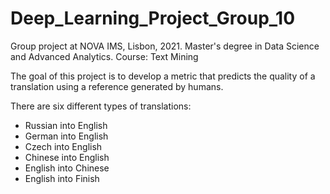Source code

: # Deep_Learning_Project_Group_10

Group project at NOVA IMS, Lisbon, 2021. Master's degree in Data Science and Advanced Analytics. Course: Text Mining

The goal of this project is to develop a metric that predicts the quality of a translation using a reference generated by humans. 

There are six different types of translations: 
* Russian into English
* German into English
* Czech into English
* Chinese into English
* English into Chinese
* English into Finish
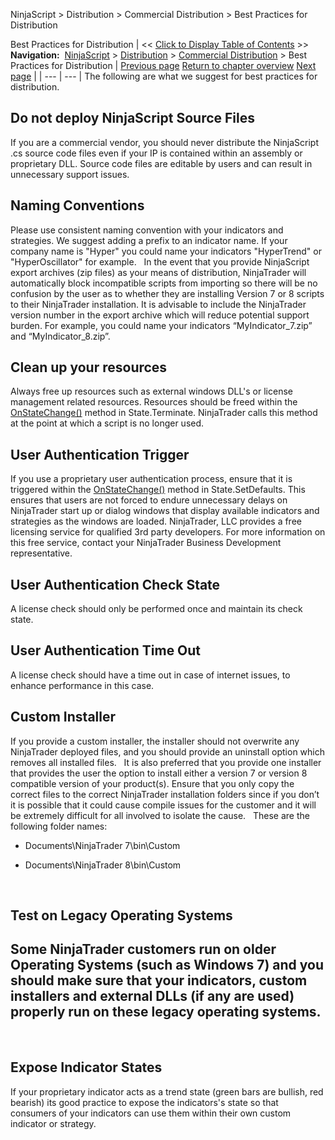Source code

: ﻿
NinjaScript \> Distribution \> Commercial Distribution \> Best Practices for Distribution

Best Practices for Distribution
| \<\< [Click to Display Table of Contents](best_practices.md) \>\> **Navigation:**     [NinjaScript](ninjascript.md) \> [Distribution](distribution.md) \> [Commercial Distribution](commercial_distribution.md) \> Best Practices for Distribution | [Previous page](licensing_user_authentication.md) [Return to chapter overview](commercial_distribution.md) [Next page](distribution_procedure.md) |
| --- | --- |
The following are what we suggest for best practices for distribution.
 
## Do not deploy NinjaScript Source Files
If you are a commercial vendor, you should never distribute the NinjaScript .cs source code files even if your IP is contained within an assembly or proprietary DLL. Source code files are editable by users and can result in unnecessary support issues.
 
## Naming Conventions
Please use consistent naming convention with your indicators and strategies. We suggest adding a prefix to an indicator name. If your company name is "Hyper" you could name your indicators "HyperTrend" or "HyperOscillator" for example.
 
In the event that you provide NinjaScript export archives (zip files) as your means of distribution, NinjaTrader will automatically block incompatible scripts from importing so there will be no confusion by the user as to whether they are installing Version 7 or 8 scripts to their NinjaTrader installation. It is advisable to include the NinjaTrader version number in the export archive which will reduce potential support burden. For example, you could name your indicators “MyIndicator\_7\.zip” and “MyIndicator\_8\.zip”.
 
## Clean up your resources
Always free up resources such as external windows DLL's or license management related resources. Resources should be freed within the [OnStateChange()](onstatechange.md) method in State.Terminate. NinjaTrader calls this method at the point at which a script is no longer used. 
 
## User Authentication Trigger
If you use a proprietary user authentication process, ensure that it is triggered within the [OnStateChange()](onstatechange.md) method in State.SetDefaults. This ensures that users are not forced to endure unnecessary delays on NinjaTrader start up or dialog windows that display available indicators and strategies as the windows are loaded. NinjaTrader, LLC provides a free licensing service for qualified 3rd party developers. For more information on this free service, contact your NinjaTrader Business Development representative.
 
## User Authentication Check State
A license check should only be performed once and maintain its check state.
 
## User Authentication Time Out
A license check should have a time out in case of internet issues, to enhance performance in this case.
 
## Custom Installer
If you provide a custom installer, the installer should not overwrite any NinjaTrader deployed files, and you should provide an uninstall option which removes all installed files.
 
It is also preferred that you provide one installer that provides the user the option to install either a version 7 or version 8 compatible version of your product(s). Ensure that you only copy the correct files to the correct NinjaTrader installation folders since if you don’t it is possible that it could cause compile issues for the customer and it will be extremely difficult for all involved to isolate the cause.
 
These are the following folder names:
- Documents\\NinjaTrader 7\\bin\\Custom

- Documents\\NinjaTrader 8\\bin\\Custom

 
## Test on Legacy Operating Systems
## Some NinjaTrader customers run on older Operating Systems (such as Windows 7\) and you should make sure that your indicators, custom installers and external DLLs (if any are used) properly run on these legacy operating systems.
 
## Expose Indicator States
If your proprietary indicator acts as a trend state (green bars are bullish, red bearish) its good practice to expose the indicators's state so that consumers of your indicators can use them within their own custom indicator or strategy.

[Problem to solve] Determine how many lines in the data contain the string "this", and give the number only.

[Response area] 4